What is required. Write each entry again exactly as shown, but without the images it holds.

====== Provided data ======

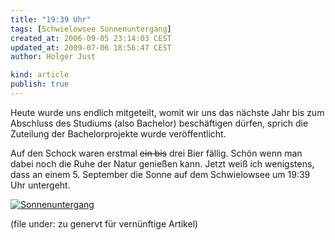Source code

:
 ```yaml
---
title: "19:39 Uhr"
tags: [Schwielowsee Sonnenuntergang]
created_at: 2006-09-05 23:14:03 CEST
updated_at: 2009-07-06 18:56:47 CEST
author: Holger Just

kind: article
publish: true
---
```


Heute wurde uns endlich mitgeteilt, womit wir uns das nächste Jahr bis zum Abschluss des Studiums (also Bachelor) beschäftigen dürfen, sprich die Zuteilung der Bachelorprojekte wurde veröffentlicht.

Auf den Schock waren erstmal <del>ein bis</del> drei Bier fällig. Schön wenn man dabei noch die Ruhe der Natur genießen kann. Jetzt weiß ich wenigstens, dass an einem 5. September die Sonne auf dem Schwielowsee um 19:39 Uhr untergeht.

<a href="http://www.flickr.com/photos/meine-erde/235290066/"><img src="http://static.flickr.com/83/235290066_e1ba050bf4.jpg" alt="Sonnenuntergang" title="19:39 Uhr auf dem Schwielowsee" class="center"/></a>

(file under: zu genervt für vernünftige Artikel)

======

Answer for the task.
Source code

:
 ```yaml
---
title: "19:39 Uhr"
tags: [Schwielowsee Sonnenuntergang]
created_at: 2006-09-05 23:14:03 CEST
updated_at: 2009-07-06 18:56:47 CEST
author: Holger Just

kind: article
publish: true
---
```


Heute wurde uns endlich mitgeteilt, womit wir uns das nächste Jahr bis zum Abschluss des Studiums (also Bachelor) beschäftigen dürfen, sprich die Zuteilung der Bachelorprojekte wurde veröffentlicht.

Auf den Schock waren erstmal <del>ein bis</del> drei Bier fällig. Schön wenn man dabei noch die Ruhe der Natur genießen kann. Jetzt weiß ich wenigstens, dass an einem 5. September die Sonne auf dem Schwielowsee um 19:39 Uhr untergeht.

<a href="http://www.flickr.com/photos/meine-erde/235290066/"><img src="http://static.flickr.com/83/235290066_e1ba050bf4.jpg" alt="Sonnenuntergang" title="19:39 Uhr auf dem Schwielowsee" class="center"/></a>

(file under: zu genervt für vernünftige Artikel)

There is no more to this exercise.